RECORDS FOR THIS EXERCISE:
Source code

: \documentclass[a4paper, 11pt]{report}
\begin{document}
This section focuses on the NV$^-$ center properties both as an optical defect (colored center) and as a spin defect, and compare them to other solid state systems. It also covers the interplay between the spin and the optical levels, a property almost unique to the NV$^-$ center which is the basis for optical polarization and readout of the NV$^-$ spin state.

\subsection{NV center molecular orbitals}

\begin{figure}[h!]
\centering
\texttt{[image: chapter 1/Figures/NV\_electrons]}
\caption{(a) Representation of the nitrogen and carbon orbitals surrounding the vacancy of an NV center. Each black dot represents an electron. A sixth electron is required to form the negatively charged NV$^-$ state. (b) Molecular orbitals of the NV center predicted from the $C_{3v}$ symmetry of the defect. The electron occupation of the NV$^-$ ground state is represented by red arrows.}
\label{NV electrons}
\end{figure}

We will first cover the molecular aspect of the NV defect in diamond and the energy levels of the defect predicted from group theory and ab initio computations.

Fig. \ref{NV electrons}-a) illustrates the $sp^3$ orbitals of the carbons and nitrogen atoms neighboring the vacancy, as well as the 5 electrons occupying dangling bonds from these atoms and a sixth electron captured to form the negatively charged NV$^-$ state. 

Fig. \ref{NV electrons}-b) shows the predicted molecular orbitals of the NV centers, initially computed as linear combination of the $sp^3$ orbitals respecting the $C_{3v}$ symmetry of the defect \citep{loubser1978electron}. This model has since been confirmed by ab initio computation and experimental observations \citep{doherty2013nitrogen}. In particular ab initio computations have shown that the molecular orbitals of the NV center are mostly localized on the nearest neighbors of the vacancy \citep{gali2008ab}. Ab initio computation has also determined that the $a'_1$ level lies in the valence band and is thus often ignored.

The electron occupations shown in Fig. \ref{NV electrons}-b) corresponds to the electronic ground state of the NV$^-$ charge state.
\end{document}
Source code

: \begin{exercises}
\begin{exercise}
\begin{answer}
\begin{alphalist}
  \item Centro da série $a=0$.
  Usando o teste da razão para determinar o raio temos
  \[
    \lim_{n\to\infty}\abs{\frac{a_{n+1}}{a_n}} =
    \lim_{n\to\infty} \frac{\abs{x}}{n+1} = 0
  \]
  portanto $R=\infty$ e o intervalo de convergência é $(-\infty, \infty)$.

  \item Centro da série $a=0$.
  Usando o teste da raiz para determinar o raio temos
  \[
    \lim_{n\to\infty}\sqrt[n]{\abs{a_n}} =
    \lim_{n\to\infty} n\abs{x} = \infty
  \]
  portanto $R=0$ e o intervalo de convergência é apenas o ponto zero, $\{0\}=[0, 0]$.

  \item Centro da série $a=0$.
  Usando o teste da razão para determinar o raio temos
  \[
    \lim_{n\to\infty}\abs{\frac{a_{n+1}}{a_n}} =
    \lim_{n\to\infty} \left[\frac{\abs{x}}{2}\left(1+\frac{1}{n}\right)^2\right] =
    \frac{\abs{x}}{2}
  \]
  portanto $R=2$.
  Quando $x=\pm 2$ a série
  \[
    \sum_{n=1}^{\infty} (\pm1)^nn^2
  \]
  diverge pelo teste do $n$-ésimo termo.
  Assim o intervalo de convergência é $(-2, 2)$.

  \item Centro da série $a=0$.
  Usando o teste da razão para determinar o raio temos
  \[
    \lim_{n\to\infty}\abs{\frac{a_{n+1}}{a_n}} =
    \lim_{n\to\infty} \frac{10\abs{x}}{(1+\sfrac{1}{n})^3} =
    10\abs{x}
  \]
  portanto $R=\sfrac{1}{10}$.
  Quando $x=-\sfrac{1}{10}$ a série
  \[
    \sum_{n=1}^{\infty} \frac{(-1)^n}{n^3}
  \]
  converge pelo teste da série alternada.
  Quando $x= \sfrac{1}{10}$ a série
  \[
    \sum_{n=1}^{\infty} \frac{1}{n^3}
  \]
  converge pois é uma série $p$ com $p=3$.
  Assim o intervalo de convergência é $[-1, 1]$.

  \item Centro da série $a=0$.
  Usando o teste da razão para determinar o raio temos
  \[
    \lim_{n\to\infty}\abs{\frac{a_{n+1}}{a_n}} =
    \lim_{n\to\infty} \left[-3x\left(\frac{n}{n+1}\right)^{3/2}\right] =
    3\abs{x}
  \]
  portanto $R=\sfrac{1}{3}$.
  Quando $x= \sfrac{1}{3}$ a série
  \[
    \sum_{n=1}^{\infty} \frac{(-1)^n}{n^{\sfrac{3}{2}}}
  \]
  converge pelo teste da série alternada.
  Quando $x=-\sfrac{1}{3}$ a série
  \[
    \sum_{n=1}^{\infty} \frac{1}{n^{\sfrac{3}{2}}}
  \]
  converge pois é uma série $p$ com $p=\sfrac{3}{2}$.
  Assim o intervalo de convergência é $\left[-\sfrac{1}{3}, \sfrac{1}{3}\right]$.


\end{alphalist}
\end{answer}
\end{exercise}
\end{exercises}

EXERCISE OBJECTIVE: Without changing a single character, write out all of the entries.

OUTPUT FOR THIS EXERCISE:
Source code

: \documentclass[a4paper, 11pt]{report}
\begin{document}
This section focuses on the NV$^-$ center properties both as an optical defect (colored center) and as a spin defect, and compare them to other solid state systems. It also covers the interplay between the spin and the optical levels, a property almost unique to the NV$^-$ center which is the basis for optical polarization and readout of the NV$^-$ spin state.

\subsection{NV center molecular orbitals}

\begin{figure}[h!]
\centering
\texttt{[image: chapter 1/Figures/NV\_electrons]}
\caption{(a) Representation of the nitrogen and carbon orbitals surrounding the vacancy of an NV center. Each black dot represents an electron. A sixth electron is required to form the negatively charged NV$^-$ state. (b) Molecular orbitals of the NV center predicted from the $C_{3v}$ symmetry of the defect. The electron occupation of the NV$^-$ ground state is represented by red arrows.}
\label{NV electrons}
\end{figure}

We will first cover the molecular aspect of the NV defect in diamond and the energy levels of the defect predicted from group theory and ab initio computations.

Fig. \ref{NV electrons}-a) illustrates the $sp^3$ orbitals of the carbons and nitrogen atoms neighboring the vacancy, as well as the 5 electrons occupying dangling bonds from these atoms and a sixth electron captured to form the negatively charged NV$^-$ state. 

Fig. \ref{NV electrons}-b) shows the predicted molecular orbitals of the NV centers, initially computed as linear combination of the $sp^3$ orbitals respecting the $C_{3v}$ symmetry of the defect \citep{loubser1978electron}. This model has since been confirmed by ab initio computation and experimental observations \citep{doherty2013nitrogen}. In particular ab initio computations have shown that the molecular orbitals of the NV center are mostly localized on the nearest neighbors of the vacancy \citep{gali2008ab}. Ab initio computation has also determined that the $a'_1$ level lies in the valence band and is thus often ignored.

The electron occupations shown in Fig. \ref{NV electrons}-b) corresponds to the electronic ground state of the NV$^-$ charge state.
\end{document}
Source code

: \begin{exercises}
\begin{exercise}
\begin{answer}
\begin{alphalist}
  \item Centro da série $a=0$.
  Usando o teste da razão para determinar o raio temos
  \[
    \lim_{n\to\infty}\abs{\frac{a_{n+1}}{a_n}} =
    \lim_{n\to\infty} \frac{\abs{x}}{n+1} = 0
  \]
  portanto $R=\infty$ e o intervalo de convergência é $(-\infty, \infty)$.

  \item Centro da série $a=0$.
  Usando o teste da raiz para determinar o raio temos
  \[
    \lim_{n\to\infty}\sqrt[n]{\abs{a_n}} =
    \lim_{n\to\infty} n\abs{x} = \infty
  \]
  portanto $R=0$ e o intervalo de convergência é apenas o ponto zero, $\{0\}=[0, 0]$.

  \item Centro da série $a=0$.
  Usando o teste da razão para determinar o raio temos
  \[
    \lim_{n\to\infty}\abs{\frac{a_{n+1}}{a_n}} =
    \lim_{n\to\infty} \left[\frac{\abs{x}}{2}\left(1+\frac{1}{n}\right)^2\right] =
    \frac{\abs{x}}{2}
  \]
  portanto $R=2$.
  Quando $x=\pm 2$ a série
  \[
    \sum_{n=1}^{\infty} (\pm1)^nn^2
  \]
  diverge pelo teste do $n$-ésimo termo.
  Assim o intervalo de convergência é $(-2, 2)$.

  \item Centro da série $a=0$.
  Usando o teste da razão para determinar o raio temos
  \[
    \lim_{n\to\infty}\abs{\frac{a_{n+1}}{a_n}} =
    \lim_{n\to\infty} \frac{10\abs{x}}{(1+\sfrac{1}{n})^3} =
    10\abs{x}
  \]
  portanto $R=\sfrac{1}{10}$.
  Quando $x=-\sfrac{1}{10}$ a série
  \[
    \sum_{n=1}^{\infty} \frac{(-1)^n}{n^3}
  \]
  converge pelo teste da série alternada.
  Quando $x= \sfrac{1}{10}$ a série
  \[
    \sum_{n=1}^{\infty} \frac{1}{n^3}
  \]
  converge pois é uma série $p$ com $p=3$.
  Assim o intervalo de convergência é $[-1, 1]$.

  \item Centro da série $a=0$.
  Usando o teste da razão para determinar o raio temos
  \[
    \lim_{n\to\infty}\abs{\frac{a_{n+1}}{a_n}} =
    \lim_{n\to\infty} \left[-3x\left(\frac{n}{n+1}\right)^{3/2}\right] =
    3\abs{x}
  \]
  portanto $R=\sfrac{1}{3}$.
  Quando $x= \sfrac{1}{3}$ a série
  \[
    \sum_{n=1}^{\infty} \frac{(-1)^n}{n^{\sfrac{3}{2}}}
  \]
  converge pelo teste da série alternada.
  Quando $x=-\sfrac{1}{3}$ a série
  \[
    \sum_{n=1}^{\infty} \frac{1}{n^{\sfrac{3}{2}}}
  \]
  converge pois é uma série $p$ com $p=\sfrac{3}{2}$.
  Assim o intervalo de convergência é $\left[-\sfrac{1}{3}, \sfrac{1}{3}\right]$.


\end{alphalist}
\end{answer}
\end{exercise}
\end{exercises}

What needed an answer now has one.